芳烃三氟甲基化合物价廉易得, 通过对其C(sp³)—F键进行选择性切断是合成含偕二氟基团医药中间体的重要途径. 然而, 该转化中面临着巨大挑战, 如C(sp³)—F键难以活化, 以及如何实现选择性脱单氟键等问题. 近年来该领域发展迅速, 取得了一系列重要的研究成果. 如通过对三氟甲基的转化, 开发出了构建偕二氟烷基基团的简洁而高效的方法,其中涉及二氟烷基自由基或二氟甲基碳阳离子中间体. 根据ArCF₃选择性切断单C(sp³)—F键的策略进行分类, 对该领域最新研究进展进行了概述.
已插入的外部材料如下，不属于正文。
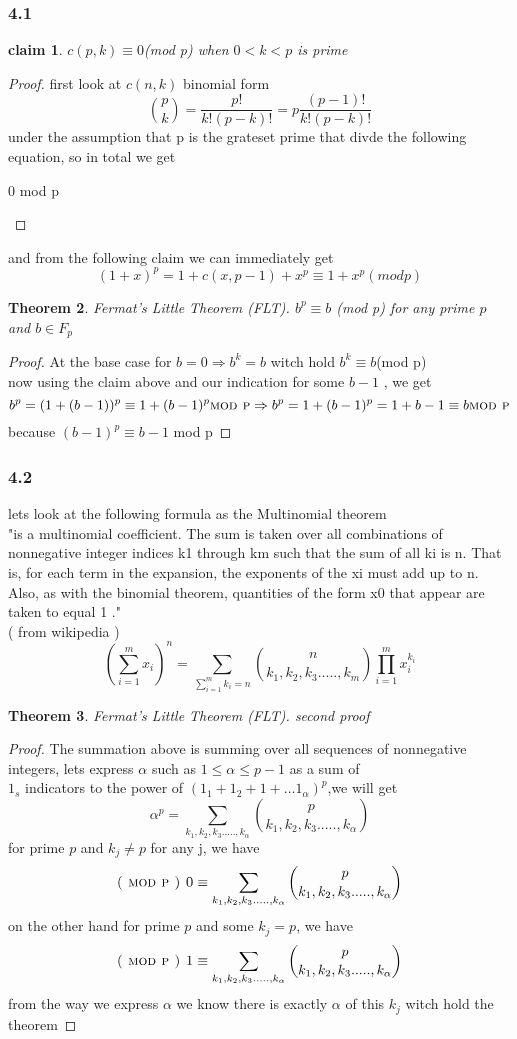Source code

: \documentclass[12pt]{article}
\newtheorem{theorem}{Theorem}[section]
\newtheorem{claim}[theorem]{claim}
\begin{document}
\subsubsection*{4.1}
\begin{claim}
$c(p,k)\equiv0$(mod p) when $0<k<p$ is prime 
\end{claim}
\begin{proof}
first look at $c(n,k)$ binomial form
\[\binom{p}{k}=\dfrac{p!}{k!(p-k)!}=p\dfrac{(p-1)!}{k!(p-k)!}
\]
under the assumption that p is the grateset prime that divde the  following equation, so in total we get
\begin{center}
0 mod p
\end{center}
\end{proof}
and from the following claim we can immediately get  
\[
(1+x)^p=1+c(x,p-1)+x^p \equiv 1 + x^p (mod p)\]
\begin{theorem}
Fermat’s Little Theorem (FLT). $b^
p \equiv b$ (mod p) for any prime $p$ and $b \in F_p$
\end{theorem}
\begin{proof}
At the base case for $b=0\Rightarrow b^k=b$ witch hold $b^k \equiv b$(mod p)
\\ now using the claim above and our indication for some $b-1$ , we get
\[b^p=(1+(b-1))^p\equiv 1+(b-1)^p \textsc{mod p}\Rightarrow b^p=1+(b-1)^p=1+b-1
 \equiv b \textsc{mod p} \]
 because $(b-1)^p\equiv b-1$ mod p
\end{proof}
\subsubsection*{4.2}

lets look at the following formula as the Multinomial theorem \\"is a multinomial coefficient. The sum is taken over all combinations of nonnegative integer indices k1 through km such that the sum of all ki is n. That is, for each term in the expansion, the exponents of the xi must add up to n. Also, as with the binomial theorem, quantities of the form x0 that appear are taken to equal 1 ."\\( from wikipedia )
\[
\displaystyle \left(\sum_{i=1}^{m}x_i\right)^n=\sum_{\sum_{i=1}^m k_i=n}^{}\binom{n}{k_1,k_2,k_3.....,k_m}\prod_{i=1}^{m}x_i^{k_i}
\]
\begin{theorem}
Fermat’s Little Theorem (FLT). second proof
\end{theorem}
\begin{proof}
The summation above is summing over all sequences of nonnegative integers, lets express $\alpha$ such as $1 \leq \alpha \leq  p-1$ as a sum of\\ $1_s$ indicators to the power of $(1_1 + 1_2 + 1+ … 1_\alpha)^p$,we will get
\[
\alpha^p=\sum_{k_1,k_2,k_3.....,k_\alpha}^{}\binom{p}{k_1,k_2,k_3.....,k_\alpha}
\]
for prime $p$ and $k_j \neq p$ for any j, we have
\[ \textsc{( mod p ) 0}
\equiv \sum_{k_1,k_2,k_3.....,k_\alpha}^{}\binom{p}{k_1,k_2,k_3.....,k_\alpha}
\]
on the other hand for prime $p$ and some $k_j = p$, we have
\[ \textsc{( mod p ) 1}
\equiv \sum_{k_1,k_2,k_3.....,k_\alpha}^{}\binom{p}{k_1,k_2,k_3.....,k_\alpha}
\]
from the way we express $\alpha$ we know there is  exactly $\alpha$ of this $k_j$ witch hold the theorem
\end{proof}
\end{document}
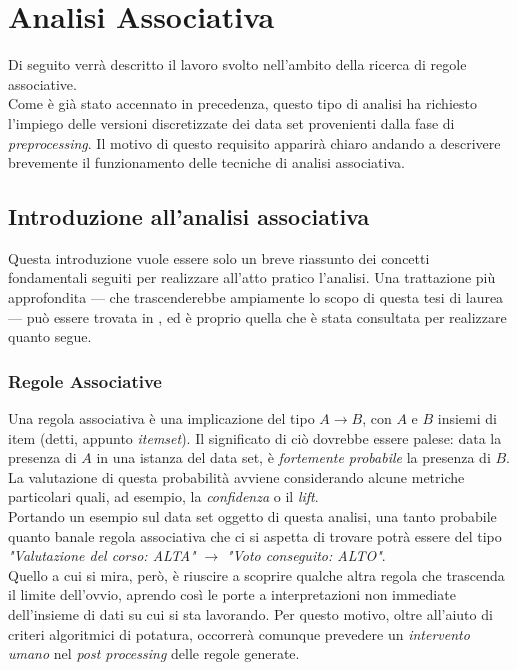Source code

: \chapter{Analisi Associativa}

Di seguito verrà descritto il lavoro svolto nell'ambito della ricerca di regole associative. \\

Come è già stato accennato in precedenza, questo tipo di analisi ha richiesto l'impiego delle versioni discretizzate dei data set provenienti dalla fase di \textit{preprocessing}. Il motivo di questo requisito apparirà chiaro andando a descrivere brevemente il funzionamento delle tecniche di analisi associativa.

\section{Introduzione all'analisi associativa}

    Questa introduzione vuole essere solo un breve riassunto dei concetti fondamentali seguiti per realizzare all'atto pratico l'analisi. Una trattazione più approfondita --- che trascenderebbe  ampiamente lo scopo di questa tesi di laurea --- può essere trovata in \cite{dispense}, ed è proprio quella che è stata consultata per realizzare quanto segue.

    \subsection{Regole Associative}

        Una regola associativa è una implicazione del tipo $A \rightarrow B$, con $A$ e $B$ insiemi di item (detti, appunto \textit{itemset}). Il significato di ciò dovrebbe essere palese: data la presenza di $A$ in una istanza del data set, è \textit{fortemente probabile} la presenza di $B$. La valutazione di questa probabilità avviene considerando alcune metriche particolari quali, ad esempio, la \textit{confidenza} o il \textit{lift}. \\

        Portando un esempio sul data set oggetto di questa analisi, una tanto probabile quanto banale regola associativa che ci si aspetta di trovare potrà essere del tipo \textit{"Valutazione del corso: ALTA"} $\rightarrow$ \textit{"Voto conseguito: ALTO"}. \\
        
        Quello a cui si mira, però, è riuscire a scoprire qualche altra regola che trascenda il limite dell'ovvio, aprendo così le porte a interpretazioni non immediate dell'insieme di dati su cui si sta lavorando. Per questo motivo, oltre all'aiuto di criteri algoritmici di potatura, occorrerà comunque prevedere un \textit{intervento umano} nel \textit{post processing} delle regole generate.

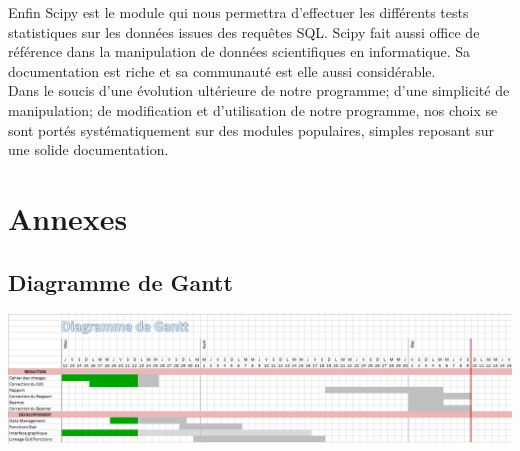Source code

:\documentclass[a4paper]{report}
\begin{document}
Enfin Scipy est le module qui nous permettra d'effectuer les différents tests statistiques sur les données issues des requêtes SQL. Scipy fait aussi office de référence dans la manipulation de données scientifiques en informatique. Sa documentation est riche et sa communauté est elle aussi considérable.\\

Dans le soucis d'une évolution ultérieure de notre programme; d'une simplicité de manipulation; de modification et d'utilisation de notre programme, nos choix se sont portés systématiquement sur des modules populaires, simples reposant sur une solide documentation.


\section{Annexes}

\subsection{Diagramme de Gantt}

\vspace{15pt}

\begin{center}
\includegraphics[width=15cm]{D_Gantt_II.png}
\end{center}
\end{document}
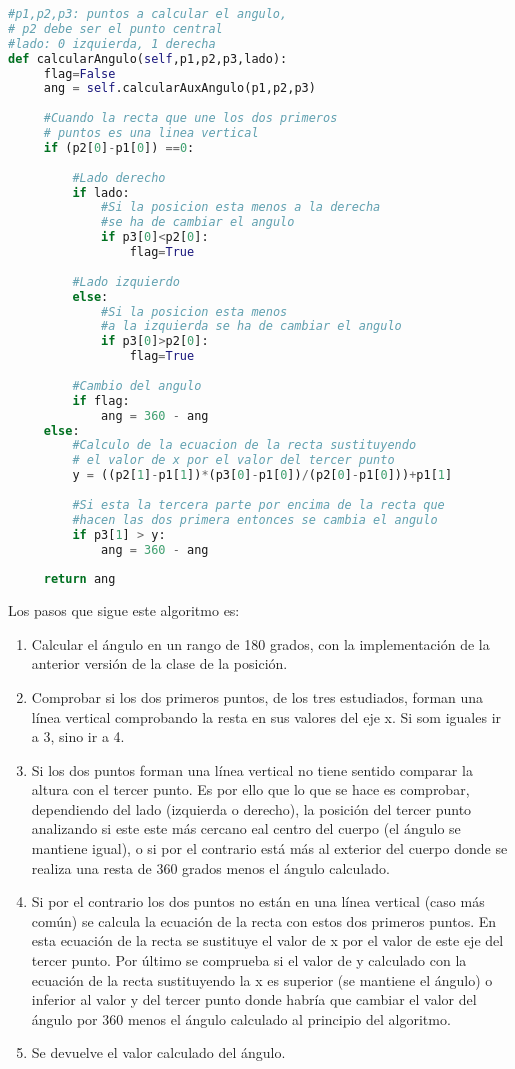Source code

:\begin{lstlisting}[language=Python]
#p1,p2,p3: puntos a calcular el angulo,
# p2 debe ser el punto central
#lado: 0 izquierda, 1 derecha
def calcularAngulo(self,p1,p2,p3,lado):
     flag=False
     ang = self.calcularAuxAngulo(p1,p2,p3)
     
     #Cuando la recta que une los dos primeros
     # puntos es una linea vertical
     if (p2[0]-p1[0]) ==0:
         
         #Lado derecho
         if lado:
             #Si la posicion esta menos a la derecha 
             #se ha de cambiar el angulo
             if p3[0]<p2[0]:
                 flag=True
         
         #Lado izquierdo
         else:
             #Si la posicion esta menos 
             #a la izquierda se ha de cambiar el angulo
             if p3[0]>p2[0]:
                 flag=True
         
         #Cambio del angulo
         if flag:
             ang = 360 - ang
     else:
         #Calculo de la ecuacion de la recta sustituyendo
         # el valor de x por el valor del tercer punto
         y = ((p2[1]-p1[1])*(p3[0]-p1[0])/(p2[0]-p1[0]))+p1[1]
         
         #Si esta la tercera parte por encima de la recta que 
         #hacen las dos primera entonces se cambia el angulo
         if p3[1] > y:
             ang = 360 - ang
     
     return ang
\end{lstlisting}

Los pasos que sigue este algoritmo es:
\begin{enumerate}
	\item Calcular el ángulo en un rango de 180 grados, con la implementación de la anterior versión de la clase de la posición.
	\item Comprobar si los dos primeros puntos, de los tres estudiados, forman una línea vertical comprobando la resta en sus valores del eje x. Si som iguales ir a 3, sino ir a 4.
	\item Si los dos puntos forman una línea vertical no tiene sentido comparar la altura con el tercer punto. Es por ello que lo que se hace es comprobar, dependiendo del lado (izquierda o derecho), la posición del tercer punto analizando si este este más cercano eal centro del cuerpo (el ángulo se mantiene igual), o si por el contrario está más al exterior del cuerpo donde se realiza una resta de 360 grados menos el ángulo calculado.
	\item Si por el contrario los dos puntos no están en una línea vertical (caso más común) se calcula la ecuación de la recta con estos dos primeros puntos. En esta ecuación de la recta se sustituye el valor de x por el valor de este eje del tercer punto. Por último se comprueba si el valor de y calculado con la ecuación de la recta sustituyendo la x es superior (se mantiene el ángulo) o inferior al valor y del tercer punto donde habría que cambiar el valor del ángulo por 360 menos el ángulo calculado al principio del algoritmo.
	\item Se devuelve el valor calculado del ángulo.
\end{enumerate}


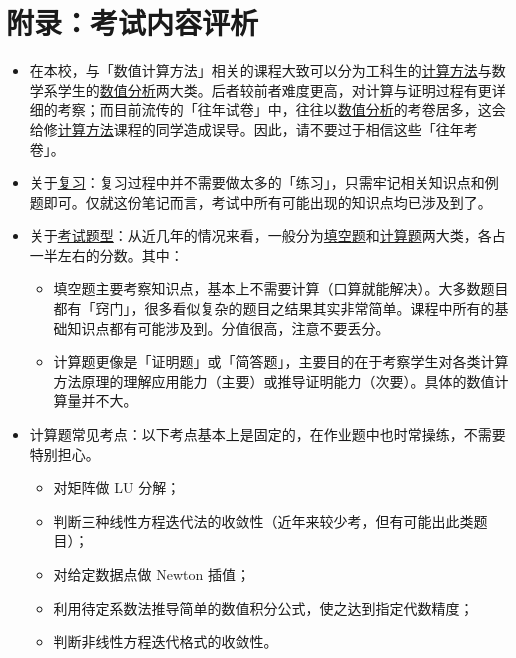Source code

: \documentclass[opensource,b5paper,sourcefont]{qyxf-book}
\newcommand{\tl}{\setlength{\itemsep}{0pt}\setlength{\parskip}{0pt}}
\renewcommand{\emph}[1]{\uline{#1}}
\begin{document}
\chapter{附录：考试内容评析}
\begin{itemize}
\item 在本校，与「数值计算方法」相关的课程大致可以分为工科生的\emph{计算方法}与数学系学生的\emph{数值分析}两大类。后者较前者难度更高，对计算与证明过程有更详细的考察；而目前流传的「往年试卷」中，往往以\emph{数值分析}的考卷居多，这会给修\emph{计算方法}课程的同学造成误导。因此，请不要过于相信这些「往年考卷」。
\item 关于\emph{复习}：复习过程中并不需要做太多的「练习」，只需牢记相关知识点和例题即可。仅就这份笔记而言，考试中所有可能出现的知识点均已涉及到了。
\item 关于\emph{考试题型}：从近几年的情况来看，一般分为\emph{填空题}和\emph{计算题}两大类，各占一半左右的分数。其中：
\begin{itemize}
    \item 填空题主要考察知识点，基本上不需要计算（口算就能解决）。大多数题目都有「窍门」，很多看似复杂的题目之结果其实非常简单。课程中所有的基础知识点都有可能涉及到。分值很高，注意不要丢分。
    \item 计算题更像是「证明题」或「简答题」，主要目的在于考察学生对各类计算方法原理的理解应用能力（主要）或推导证明能力（次要）。具体的数值计算量并不大。
\end{itemize}
\item 计算题常见考点：以下考点基本上是固定的，在作业题中也时常操练，不需要特别担心。
\begin{itemize}\tl
    \item 对矩阵做 LU 分解；
    \item 判断三种线性方程迭代法的收敛性（近年来较少考，但有可能出此类题目）；
    \item 对给定数据点做 Newton 插值；
    \item 利用待定系数法推导简单的数值积分公式，使之达到指定代数精度；
    \item 判断非线性方程迭代格式的收敛性。
\end{itemize}
\end{itemize}

\printindex
\end{document}
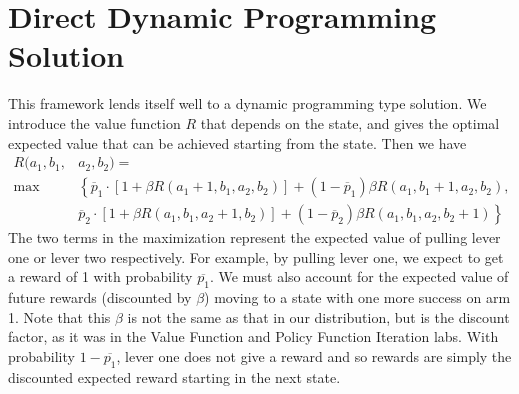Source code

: \section*{Direct Dynamic Programming Solution}
This framework lends itself well to a dynamic programming type solution.
We introduce the value function $R$ that depends on the state, and gives
the optimal expected value that can be achieved
starting from the state.  Then we have
\begin{equation}
\label{recurs}
\begin{aligned}
R(a_1,b_1,&a_2,b_2) =\\
 \max&\left\{\overline{p}_1\cdot[1 + \beta R(a_1+1,b_1,a_2,b_2)] +
 (1-\overline{p}_1)\beta R(a_1,b_1+1,a_2,b_2)\right. ,\\
&  \left.\overline{p}_2\cdot[1 + \beta R(a_1,b_1,a_2+1,b_2)] +
(1-\overline{p}_2)\beta R(a_1,b_1,a_2,b_2+1)\right\}
\end{aligned}
\end{equation}
The two terms in the maximization represent the expected value of pulling lever
one or lever two respectively.  For example, by pulling lever one, we expect
to get a reward of 1 with probability $\overline{p_1}$.
We must also account for the expected value of future rewards
(discounted by $\beta$) moving to a state with one more success on arm 1.
Note that this $\beta$ is not the same as that in our distribution, but is the discount
factor, as it was in the Value Function and Policy Function Iteration labs.
With probability $1-\overline{p_1}$, lever one does not give a reward and so
rewards are simply the discounted expected reward starting in the next state.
关键词： 选择性碳氟键切断; 芳烃三氟甲基; 二氟烷基自由基

本文引用格式

安辛妮 , 冯璋 , 黄林 , 杨义 , 刘正立 . 芳烃三氟甲基断裂单碳氟键的反应研究进展[J]. 有机化学, 2021 , 41(12) : 4554 -4564 . DOI: 10.6023/cjoc202110037

Abstract

Trifluoromethylarene compounds are readily available, and the highly selective cleavage of one C(sp³)—F bond in trifluoromethyl group is an important strategy to access pharmaceutical molecules containing the gem-difluoro groups. However, there are still some challenges in this field, such as the difficulty in activating the C(sp³)—F bond and the highly selective cleavage of the single C(sp³)—F bond. In recent years, efficient methods for the construction of gem-difluoro groups have been developed through the transformation of trifluoromethyl group, in which difluoroalkyl radicals or difluoromethyl carbocation intermediates are alway involved. The recent research progress in this field is summarized based on the cleavage strategies of trifluoromethyl group.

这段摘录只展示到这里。